Your answer must consist solely of the lines from the start of the entries below through the line with "to test Elastic", unchanged.

*-*-*

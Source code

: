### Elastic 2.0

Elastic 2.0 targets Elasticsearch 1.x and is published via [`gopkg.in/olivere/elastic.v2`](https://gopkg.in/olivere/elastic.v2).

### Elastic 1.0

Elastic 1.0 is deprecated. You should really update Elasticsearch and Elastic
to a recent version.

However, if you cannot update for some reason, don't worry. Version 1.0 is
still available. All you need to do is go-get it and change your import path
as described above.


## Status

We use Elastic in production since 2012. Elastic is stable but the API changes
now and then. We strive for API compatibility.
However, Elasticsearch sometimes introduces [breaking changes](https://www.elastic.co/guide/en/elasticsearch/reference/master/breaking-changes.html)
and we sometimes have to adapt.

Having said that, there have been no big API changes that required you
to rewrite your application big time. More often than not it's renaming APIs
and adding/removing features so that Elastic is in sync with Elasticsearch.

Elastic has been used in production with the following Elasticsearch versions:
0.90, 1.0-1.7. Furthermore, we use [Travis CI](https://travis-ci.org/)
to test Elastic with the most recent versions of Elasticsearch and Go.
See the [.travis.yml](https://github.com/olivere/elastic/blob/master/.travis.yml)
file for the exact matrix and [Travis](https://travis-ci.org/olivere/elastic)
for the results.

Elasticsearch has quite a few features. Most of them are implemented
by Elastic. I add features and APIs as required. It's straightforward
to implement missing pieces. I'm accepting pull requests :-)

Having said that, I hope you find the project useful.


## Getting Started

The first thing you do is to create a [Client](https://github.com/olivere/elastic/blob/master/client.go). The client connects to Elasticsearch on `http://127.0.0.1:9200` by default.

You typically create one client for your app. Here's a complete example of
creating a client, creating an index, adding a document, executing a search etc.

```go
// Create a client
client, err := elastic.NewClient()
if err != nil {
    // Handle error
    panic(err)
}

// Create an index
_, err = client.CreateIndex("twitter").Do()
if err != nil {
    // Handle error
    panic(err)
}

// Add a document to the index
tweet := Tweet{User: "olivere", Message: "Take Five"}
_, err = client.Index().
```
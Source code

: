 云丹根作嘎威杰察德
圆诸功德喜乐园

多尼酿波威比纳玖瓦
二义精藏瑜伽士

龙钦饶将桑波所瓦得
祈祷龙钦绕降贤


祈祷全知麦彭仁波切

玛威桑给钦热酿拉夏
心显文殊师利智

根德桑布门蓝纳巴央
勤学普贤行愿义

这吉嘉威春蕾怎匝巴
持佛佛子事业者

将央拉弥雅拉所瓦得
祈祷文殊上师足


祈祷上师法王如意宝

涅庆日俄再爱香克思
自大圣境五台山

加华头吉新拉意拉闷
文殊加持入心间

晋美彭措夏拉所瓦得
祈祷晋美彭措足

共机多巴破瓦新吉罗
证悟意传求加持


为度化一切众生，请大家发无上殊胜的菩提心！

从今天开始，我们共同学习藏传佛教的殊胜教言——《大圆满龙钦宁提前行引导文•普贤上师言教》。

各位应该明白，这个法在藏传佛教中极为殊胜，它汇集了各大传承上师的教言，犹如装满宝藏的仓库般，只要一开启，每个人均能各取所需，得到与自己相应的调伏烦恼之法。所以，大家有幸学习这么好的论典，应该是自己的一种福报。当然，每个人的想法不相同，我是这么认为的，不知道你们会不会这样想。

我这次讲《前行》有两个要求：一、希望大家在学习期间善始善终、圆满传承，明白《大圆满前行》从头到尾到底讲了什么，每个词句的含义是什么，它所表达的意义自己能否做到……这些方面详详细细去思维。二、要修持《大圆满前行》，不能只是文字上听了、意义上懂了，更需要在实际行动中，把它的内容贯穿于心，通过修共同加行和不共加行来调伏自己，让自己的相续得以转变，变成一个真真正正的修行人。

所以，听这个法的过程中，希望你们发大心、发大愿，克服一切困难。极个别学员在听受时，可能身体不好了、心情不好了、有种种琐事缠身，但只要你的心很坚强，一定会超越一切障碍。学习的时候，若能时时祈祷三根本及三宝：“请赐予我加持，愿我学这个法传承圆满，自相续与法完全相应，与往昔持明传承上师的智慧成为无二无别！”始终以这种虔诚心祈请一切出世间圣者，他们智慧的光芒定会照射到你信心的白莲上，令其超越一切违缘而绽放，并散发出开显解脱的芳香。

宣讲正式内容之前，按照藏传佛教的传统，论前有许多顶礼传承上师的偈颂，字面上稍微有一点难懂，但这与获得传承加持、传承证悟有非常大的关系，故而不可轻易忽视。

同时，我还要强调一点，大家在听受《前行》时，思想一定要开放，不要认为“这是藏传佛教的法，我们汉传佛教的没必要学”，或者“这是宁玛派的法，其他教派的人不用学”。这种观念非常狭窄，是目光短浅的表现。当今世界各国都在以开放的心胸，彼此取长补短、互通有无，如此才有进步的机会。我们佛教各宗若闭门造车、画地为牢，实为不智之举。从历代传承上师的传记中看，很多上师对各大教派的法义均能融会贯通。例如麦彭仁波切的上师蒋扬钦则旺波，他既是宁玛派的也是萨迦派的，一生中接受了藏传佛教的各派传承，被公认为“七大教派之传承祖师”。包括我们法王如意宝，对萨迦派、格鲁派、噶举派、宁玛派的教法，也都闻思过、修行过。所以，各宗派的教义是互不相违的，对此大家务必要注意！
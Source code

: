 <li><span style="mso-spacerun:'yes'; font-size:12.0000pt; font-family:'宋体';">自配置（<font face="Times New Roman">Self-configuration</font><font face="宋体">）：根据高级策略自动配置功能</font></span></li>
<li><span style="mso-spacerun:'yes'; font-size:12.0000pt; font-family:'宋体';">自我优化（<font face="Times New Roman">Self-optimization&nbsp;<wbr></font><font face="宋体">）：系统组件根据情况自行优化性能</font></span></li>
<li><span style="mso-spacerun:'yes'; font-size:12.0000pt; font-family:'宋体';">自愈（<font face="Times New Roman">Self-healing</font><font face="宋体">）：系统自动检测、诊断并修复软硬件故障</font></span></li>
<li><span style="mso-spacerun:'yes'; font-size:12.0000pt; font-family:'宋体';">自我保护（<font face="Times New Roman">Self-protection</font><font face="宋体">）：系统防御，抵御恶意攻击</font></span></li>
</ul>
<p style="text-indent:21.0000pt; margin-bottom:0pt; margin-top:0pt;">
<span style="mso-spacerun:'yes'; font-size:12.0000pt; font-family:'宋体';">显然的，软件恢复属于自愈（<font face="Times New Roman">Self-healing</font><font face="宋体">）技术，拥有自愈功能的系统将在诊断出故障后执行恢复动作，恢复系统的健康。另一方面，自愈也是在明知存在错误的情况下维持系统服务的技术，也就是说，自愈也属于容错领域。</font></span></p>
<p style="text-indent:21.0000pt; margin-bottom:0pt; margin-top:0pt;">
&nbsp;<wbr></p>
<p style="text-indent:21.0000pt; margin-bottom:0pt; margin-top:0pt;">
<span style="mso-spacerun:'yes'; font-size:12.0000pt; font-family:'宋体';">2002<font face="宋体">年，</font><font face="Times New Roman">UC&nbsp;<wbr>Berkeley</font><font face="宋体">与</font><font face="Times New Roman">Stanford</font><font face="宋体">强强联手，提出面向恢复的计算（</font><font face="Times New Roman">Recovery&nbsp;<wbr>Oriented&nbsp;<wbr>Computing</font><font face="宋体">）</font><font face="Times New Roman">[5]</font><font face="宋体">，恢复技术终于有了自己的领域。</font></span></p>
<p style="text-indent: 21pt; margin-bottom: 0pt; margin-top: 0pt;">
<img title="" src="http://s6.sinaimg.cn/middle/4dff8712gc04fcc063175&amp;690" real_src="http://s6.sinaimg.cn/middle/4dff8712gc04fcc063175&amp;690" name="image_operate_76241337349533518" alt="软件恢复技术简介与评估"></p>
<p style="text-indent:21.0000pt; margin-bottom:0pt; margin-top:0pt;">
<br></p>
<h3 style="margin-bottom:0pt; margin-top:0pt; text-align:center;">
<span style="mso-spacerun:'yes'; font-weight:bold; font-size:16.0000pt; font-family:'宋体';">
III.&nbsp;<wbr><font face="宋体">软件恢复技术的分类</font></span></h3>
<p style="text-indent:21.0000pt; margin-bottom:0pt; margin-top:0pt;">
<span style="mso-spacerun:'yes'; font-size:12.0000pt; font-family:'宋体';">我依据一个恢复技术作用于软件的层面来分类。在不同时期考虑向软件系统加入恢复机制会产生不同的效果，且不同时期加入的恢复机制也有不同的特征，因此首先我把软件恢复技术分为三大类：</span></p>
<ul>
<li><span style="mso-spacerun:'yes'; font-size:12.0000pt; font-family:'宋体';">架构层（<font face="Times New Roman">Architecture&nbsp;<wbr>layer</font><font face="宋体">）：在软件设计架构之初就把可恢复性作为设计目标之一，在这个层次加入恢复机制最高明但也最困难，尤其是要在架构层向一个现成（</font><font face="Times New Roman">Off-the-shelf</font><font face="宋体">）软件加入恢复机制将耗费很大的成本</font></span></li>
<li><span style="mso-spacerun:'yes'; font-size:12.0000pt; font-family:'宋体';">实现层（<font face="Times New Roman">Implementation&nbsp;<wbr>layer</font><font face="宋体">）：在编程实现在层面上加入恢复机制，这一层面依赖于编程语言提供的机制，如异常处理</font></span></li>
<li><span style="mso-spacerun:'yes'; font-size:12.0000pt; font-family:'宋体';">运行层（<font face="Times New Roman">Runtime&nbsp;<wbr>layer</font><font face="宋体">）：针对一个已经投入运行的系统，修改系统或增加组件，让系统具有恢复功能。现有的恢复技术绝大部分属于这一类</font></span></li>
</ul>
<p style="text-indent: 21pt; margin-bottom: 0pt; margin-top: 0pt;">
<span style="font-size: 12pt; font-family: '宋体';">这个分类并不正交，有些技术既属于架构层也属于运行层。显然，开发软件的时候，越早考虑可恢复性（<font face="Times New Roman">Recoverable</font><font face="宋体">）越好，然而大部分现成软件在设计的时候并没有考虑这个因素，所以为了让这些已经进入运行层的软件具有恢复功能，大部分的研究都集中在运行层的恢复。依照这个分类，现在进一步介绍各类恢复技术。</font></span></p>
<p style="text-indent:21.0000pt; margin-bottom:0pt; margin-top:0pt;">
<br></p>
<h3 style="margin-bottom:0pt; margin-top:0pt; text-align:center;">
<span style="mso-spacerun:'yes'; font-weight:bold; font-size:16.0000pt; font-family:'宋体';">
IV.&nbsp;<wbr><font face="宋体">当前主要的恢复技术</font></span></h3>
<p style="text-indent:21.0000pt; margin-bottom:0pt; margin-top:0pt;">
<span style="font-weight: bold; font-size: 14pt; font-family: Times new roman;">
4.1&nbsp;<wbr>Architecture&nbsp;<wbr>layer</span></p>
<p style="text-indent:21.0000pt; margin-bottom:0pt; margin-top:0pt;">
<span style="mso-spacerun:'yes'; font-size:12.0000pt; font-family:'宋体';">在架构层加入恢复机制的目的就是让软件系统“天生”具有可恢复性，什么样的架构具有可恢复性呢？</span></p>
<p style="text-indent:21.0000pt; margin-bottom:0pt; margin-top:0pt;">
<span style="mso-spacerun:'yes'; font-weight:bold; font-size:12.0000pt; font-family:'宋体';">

*-*-*

== Reply to the task ==
Source code

:### Elastic 2.0

Elastic 2.0 targets Elasticsearch 1.x and is published via [`gopkg.in/olivere/elastic.v2`](https://gopkg.in/olivere/elastic.v2).

### Elastic 1.0

Elastic 1.0 is deprecated. You should really update Elasticsearch and Elastic
to a recent version.

However, if you cannot update for some reason, don't worry. Version 1.0 is
still available. All you need to do is go-get it and change your import path
as described above.


## Status

We use Elastic in production since 2012. Elastic is stable but the API changes
now and then. We strive for API compatibility.
However, Elasticsearch sometimes introduces [breaking changes](https://www.elastic.co/guide/en/elasticsearch/reference/master/breaking-changes.html)
and we sometimes have to adapt.

Having said that, there have been no big API changes that required you
to rewrite your application big time. More often than not it's renaming APIs
and adding/removing features so that Elastic is in sync with Elasticsearch.

Elastic has been used in production with the following Elasticsearch versions:
0.90, 1.0-1.7. Furthermore, we use [Travis CI](https://travis-ci.org/)
to test Elastic with the most recent versions of Elasticsearch and Go.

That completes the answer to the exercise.